Figure 18 shows a side view of an unmanned aerial vehicle capable of hovering in accordance with the invention, carrying the substance administration payload of Figures 1 and 2, positioned on a launch platform forming part of the system or kit shown in Figure 17. Referring to Figures 1 and 2 of the drawings, reference numeral 10 generally indicates an unmanned aerial vehicle substance administration payload, or unmanned aerial vehicle accessory, in accordance with the invention. The substance administration payload 10 includes a mounting 12 configured to mount to or be attached to an unmanned aerial vehicle capable of hovering (see for example Figures 7 to 11), a magazine 14 configured to hold a single unguided free-fall projectile, in the form of a dart 16, configured to administer a substance to an animal upon impact with the animal, a release mechanism 18 to release the dart 16 from the magazine 14 so that the dart 16 can drop under the force of gravity from the magazine 14 to a target animal directly below the magazine 14, and aiming means in the form of a small downwards facing aiming video camera 20 which is associated with the magazine 14 to determine whether the magazine 14 is vertically directly above a target animal.

In the embodiment of the substance administration payload of the invention shown in Figures 1 and 2 of the drawings, the mounting 12 is in the form of a commercially available 2-axis camera gimbal, namely the Hobbyking Quanum Q-2D Brushless GoPro 3 Gimbal, weighing about 120 g.

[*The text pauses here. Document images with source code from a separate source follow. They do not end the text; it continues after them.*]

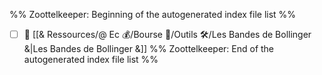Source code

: %% Zoottelkeeper: Beginning of the autogenerated index file list  %%
- [ ] 📄 [[& Ressources/@ Ec 💰/Bourse 👛/Outils 🛠/Les Bandes de Bollinger &|Les Bandes de Bollinger &]]
%% Zoottelkeeper: End of the autogenerated index file list  %%
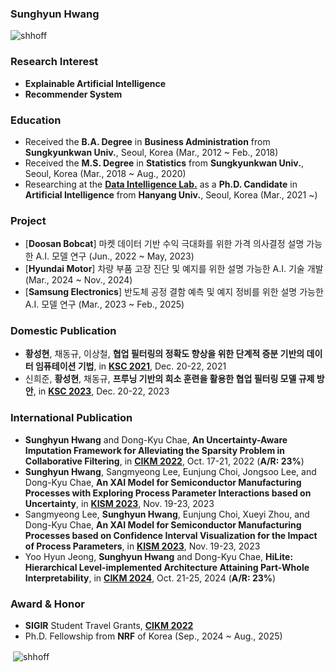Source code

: ### Sunghyun Hwang

<p align="left"> <img src="https://komarev.com/ghpvc/?username=shhoff" alt="shhoff" /> </p>

### Research Interest
- **Explainable Artificial Intelligence**
- **Recommender System**

### Education
- Received the **B.A. Degree** in **Business Administration** from **Sungkyunkwan Univ.**, Seoul, Korea (Mar., 2012 ~ Feb., 2018)
- Received the **M.S. Degree** in **Statistics** from **Sungkyunkwan Univ.**, Seoul, Korea (Mar., 2018 ~ Aug., 2020)
- Researching at the [**Data Intelligence Lab.**](https://dilab.hanyang.ac.kr) as a **Ph.D. Candidate** in **Artificial Intelligence** from **Hanyang Univ.**, Seoul, Korea
(Mar., 2021 ~)

### Project
- [**Doosan Bobcat**] 마켓 데이터 기반 수익 극대화를 위한 가격 의사결정 설명 가능한 A.I. 모델 연구 (Jun., 2022 ~ May, 2023)
- [**Hyundai Motor**] 차량 부품 고장 진단 및 예지를 위한 설명 가능한 A.I. 기술 개발 (Mar., 2024 ~ Nov., 2024)
- [**Samsung Electronics**] 반도체 공정 결함 예측 및 예지 정비를 위한 설명 가능한 A.I. 모델 연구 (Mar., 2023 ~ Feb., 2025)

### Domestic Publication
- **황성현**, 채동규, 이상철, **협업 필터링의 정확도 향상을 위한 단계적 증분 기반의 데이터 임퓨테이션 기법**, in [**KSC 2021**](https://www.kiise.or.kr/conference/KSC/2021), Dec. 20-22, 2021
- 신희준, **황성현**, 채동규, **프루닝 기반의 희소 훈련을 활용한 협업 필터링 모델 규제 방안**, in [**KSC 2023**](https://www.kiise.or.kr/conference/KSC/2023), Dec. 20-22, 2023

### International Publication
- **Sunghyun Hwang** and Dong-Kyu Chae, **An Uncertainty-Aware Imputation Framework for Alleviating the Sparsity Problem in Collaborative Filtering**, in [**CIKM 2022**](https://dl.acm.org/doi/proceedings/10.1145/3511808), Oct. 17-21, 2022 (**A/R: 23%**)
- **Sunghyun Hwang**, Sangmyeong Lee, Eunjung Choi, Jongsoo Lee, and Dong-Kyu Chae, **An XAI Model for Semiconductor Manufacturing Processes with Exploring Process Parameter Interactions based on Uncertainty**, in [**KISM 2023**](http://kism2023.kr), Nov. 19-23, 2023
- Sangmyeong Lee, **Sunghyun Hwang**, Eunjung Choi, Xueyi Zhou, and Dong-Kyu Chae, **An XAI Model for Semiconductor Manufacturing Processes based on Confidence Interval Visualization for the Impact of Process Parameters**, in [**KISM 2023**](http://kism2023.kr), Nov. 19-23, 2023
- Yoo Hyun Jeong, **Sunghyun Hwang** and Dong-Kyu Chae, **HiLite: Hierarchical Level-implemented Architecture Attaining Part-Whole Interpretability**, in [**CIKM 2024**](https://cikm2024.org/), Oct. 21-25, 2024 (**A/R: 23%**)

### Award & Honor
- **SIGIR** Student Travel Grants, [**CIKM 2022**](https://dl.acm.org/doi/proceedings/10.1145/3511808)
- Ph.D. Fellowship from **NRF** of Korea (Sep., 2024 ~ Aug., 2025)

<p>&nbsp;<img align="center" src="https://github-readme-stats.vercel.app/api?username=shhoff&show_icons=true" alt="shhoff" /></p>
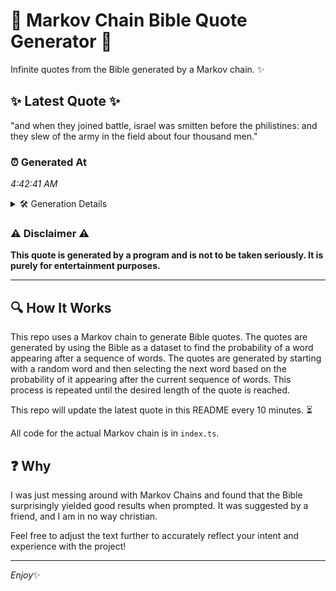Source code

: # 📖 Markov Chain Bible Quote Generator 📖

Infinite quotes from the Bible generated by a Markov chain. ✨

## ✨ Latest Quote ✨
"and when they joined battle, israel was smitten before the philistines: and they slew of the army in the field about four thousand men."

### ⏰ Generated At
*4:42:41 AM*

<details>
    <summary>🛠️ Generation Details</summary>
    <p>
        <strong>🌱 Seed:</strong> and<br>
        <strong>🔄 Iterations:</strong> 23<br>
        <strong>📜 Context History:</strong><br>[ and ]: when<br>[ and, when ]: they<br>[ and, when, they ]: joined<br>[ and, when, they, joined ]: battle,<br>[ and, when, they, joined, battle, ]: israel<br>[ and, when, they, joined, battle,, israel ]: was<br>[ when, they, joined, battle,, israel, was ]: smitten<br>[ they, joined, battle,, israel, was, smitten ]: before<br>[ joined, battle,, israel, was, smitten, before ]: the<br>[ battle,, israel, was, smitten, before, the ]: philistines:<br>[ israel, was, smitten, before, the, philistines: ]: and<br>[ was, smitten, before, the, philistines:, and ]: they<br>[ smitten, before, the, philistines:, and, they ]: slew<br>[ before, the, philistines:, and, they, slew ]: of<br>[ the, philistines:, and, they, slew, of ]: the<br>[ philistines:, and, they, slew, of, the ]: army<br>[ and, they, slew, of, the, army ]: in<br>[ they, slew, of, the, army, in ]: the<br>[ slew, of, the, army, in, the ]: field<br>[ of, the, army, in, the, field ]: about<br>[ the, army, in, the, field, about ]: four<br>[ army, in, the, field, about, four ]: thousand<br>[ in, the, field, about, four, thousand ]: men.<br>
    </p>
</details>

### ⚠️ Disclaimer ⚠️
**This quote is generated by a program and is not to be taken seriously. It is purely for entertainment purposes.**

---

## 🔍 How It Works

This repo uses a Markov chain to generate Bible quotes. The quotes are generated by using the Bible as a dataset to find the probability of a word appearing after a sequence of words. The quotes are generated by starting with a random word and then selecting the next word based on the probability of it appearing after the current sequence of words. This process is repeated until the desired length of the quote is reached.

This repo will update the latest quote in this README every 10 minutes. ⏳

All code for the actual Markov chain is in `index.ts`.

## ❓ Why

I was just messing around with Markov Chains and found that the Bible surprisingly yielded good results when prompted. 
It was suggested by a friend, and I am in no way christian.

Feel free to adjust the text further to accurately reflect your intent and experience with the project!

---

*Enjoy*✨
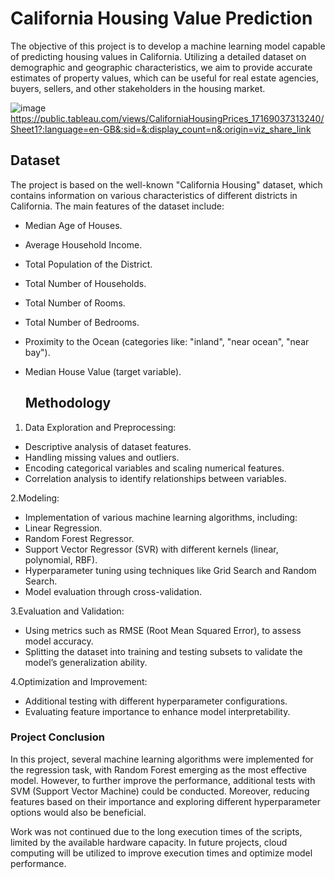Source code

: # California Housing Value Prediction

The objective of this project is to develop a machine learning model capable of predicting housing values in California. Utilizing a detailed dataset on demographic and geographic characteristics, we aim to provide accurate estimates of property values, which can be useful for real estate agencies, buyers, sellers, and other stakeholders in the housing market.

![image](https://github.com/JuanF3/Housing-Regression-Task/assets/60745140/5823e66e-6708-4478-8264-fe5bf6b33808)
https://public.tableau.com/views/CaliforniaHousingPrices_17169037313240/Sheet1?:language=en-GB&:sid=&:display_count=n&:origin=viz_share_link

## Dataset
The project is based on the well-known "California Housing" dataset, which contains information on various characteristics of different districts in California. The main features of the dataset include:

* Median Age of Houses.
* Average Household Income.
* Total Population of the District.
* Total Number of Households.
* Total Number of Rooms.
* Total Number of Bedrooms.
* Proximity to the Ocean (categories like: "inland", "near ocean", "near bay").
* Median House Value (target variable).

  ## Methodology

1. Data Exploration and Preprocessing:
* Descriptive analysis of dataset features.
* Handling missing values and outliers.
* Encoding categorical variables and scaling numerical features.
* Correlation analysis to identify relationships between variables.

2.Modeling:
* Implementation of various machine learning algorithms, including:
* Linear Regression.
* Random Forest Regressor.
* Support Vector Regressor (SVR) with different kernels (linear, polynomial, RBF).
* Hyperparameter tuning using techniques like Grid Search and Random Search.
* Model evaluation through cross-validation.

3.Evaluation and Validation:
* Using metrics such as RMSE (Root Mean Squared Error), to assess model accuracy.
* Splitting the dataset into training and testing subsets to validate the model’s generalization ability.

4.Optimization and Improvement:
* Additional testing with different hyperparameter configurations.
* Evaluating feature importance to enhance model interpretability.

### Project Conclusion

In this project, several machine learning algorithms were implemented for the regression task, with Random Forest emerging as the most effective model. However, to further improve the performance, additional tests with SVM (Support Vector Machine) could be conducted. Moreover, reducing features based on their importance and exploring different hyperparameter options would also be beneficial.

Work was not continued due to the long execution times of the scripts, limited by the available hardware capacity. In future projects, cloud computing will be utilized to improve execution times and optimize model performance.
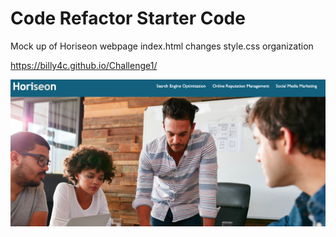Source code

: # Code Refactor Starter Code
Mock up of Horiseon webpage 
index.html changes
style.css organization

https://billy4c.github.io/Challenge1/

![challenge screenshot](Horiseonscreenshot.png)
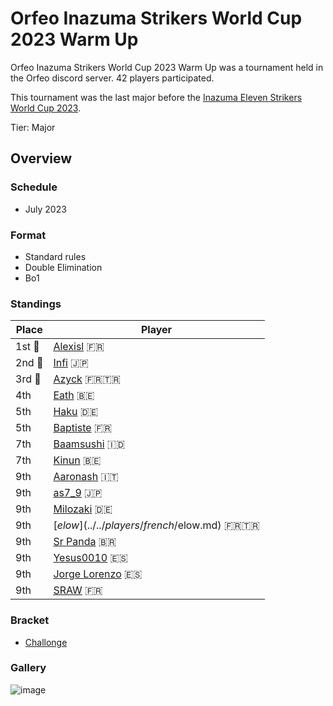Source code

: # Orfeo Inazuma Strikers World Cup 2023 Warm Up

Orfeo Inazuma Strikers World Cup 2023 Warm Up was a tournament held in the Orfeo discord server.
42 players participated. 

This tournament was the last major before the [Inazuma Eleven Strikers World Cup 2023](inapedia/tournaments/worldcup23.md).

Tier: Major

## Overview

### Schedule
- July 2023

### Format
- Standard rules
- Double Elimination
- Bo1

### Standings

|Place|Player|
|-|-|
|1st :1st_place_medal:|[Alexisl](../../players/french/alexisl.md) :fr:|
|2nd :2nd_place_medal:|[Infi](../../players/japanese/infi.md) :jp:|
|3rd :3rd_place_medal:|[Azyck](../../players/french/azyck.md) :fr::tr:|
|4th|[Eath](../../players/belgian/eath.md) :belgium:|
|5th|[Haku](../../players/german/haku.md) :de:|
|5th|[Baptiste](../../players/french/baptiste.md) :fr:|
|7th|[Baamsushi](../../players/indonesian/baamsushi.md) :indonesia:|
|7th|[Kinun](../../players/belgian/kinun.md) :belgium:|
|9th|[Aaronash](../../players/italian/aaronash.md) :it:|
|9th|[as7_9](../../players/japanese/as7_9.md) :jp:|
|9th|[Milozaki](../../players/german/milozaki.md) :de:|
|9th|[$elow](../../players/french/$elow.md) :fr::tr:|
|9th|[Sr Panda](../../players/brazilian/panda.md) :brazil:|
|9th|[Yesus0010](../../players/spanish/yesus.md) :es:|
|9th|[Jorge Lorenzo](../../players/spanish/jorge.md) :es:|
|9th|[SRAW](../../players/french/sraw.md) :fr:|

### Bracket
- [Challonge](https://challonge.com/kjfxec52)

### Gallery

![image](https://github.com/inabikarilibrary/inalib/assets/110833255/50988579-8d99-4869-b722-bfeb67ba60eb)
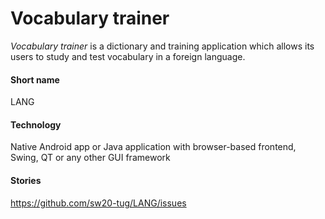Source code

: # Vocabulary trainer

*Vocabulary trainer* is a dictionary and training application which allows its users to study and test vocabulary in a foreign language.

#### Short name
LANG

#### Technology
Native Android app or Java application with browser-based frontend, Swing, QT or any other GUI framework

#### Stories

https://github.com/sw20-tug/LANG/issues

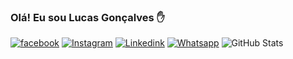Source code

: ### Olá! Eu sou Lucas Gonçalves ✋
[![facebook](https://img.shields.io/badge/Facebook-1877F2?style=for-the-badge&logo=facebook&logoColor=white)]()
[![Instagram](https://img.shields.io/badge/Instagram-E4405F?style=for-the-badge&logo=instagram&logoColor=white
)](https://www.instagram.com/luccas_gonca)
[![Linkedink](https://img.shields.io/badge/LinkedIn-0077B5?style=for-the-badge&logo=linkedin&logoColor=white
)]()
[![Whatsapp](https://img.shields.io/badge/WhatsApp-25D366?style=for-the-badge&logo=whatsapp&logoColor=white
)]()
![GitHub Stats](https://github-readme-stats.vercel.app/api?username=lgg9083&show_icons=true&theme=transparent)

As will be appreciated, many commercially available camera gimbal mounts are suitable for use as part of the substance administration payload 10 of the invention, desirable features of a suitable gimbal including lightness and stabilization about at least two axes.

The mounting 12 includes an attachment portion 22 configured to be mounted or attached to an unmanned aerial vehicle capable of hovering (hereinafter referred as a UAV) by means of four fasteners (not shown). Typically, the attachment portion 22 is mounted in use to a frame or undercarriage of a UAV, or to an underside of a UAV, more or less centrally on the UAV so that the substance administration payload 10 is substantially vertically in line with a centre of gravity of the UAV.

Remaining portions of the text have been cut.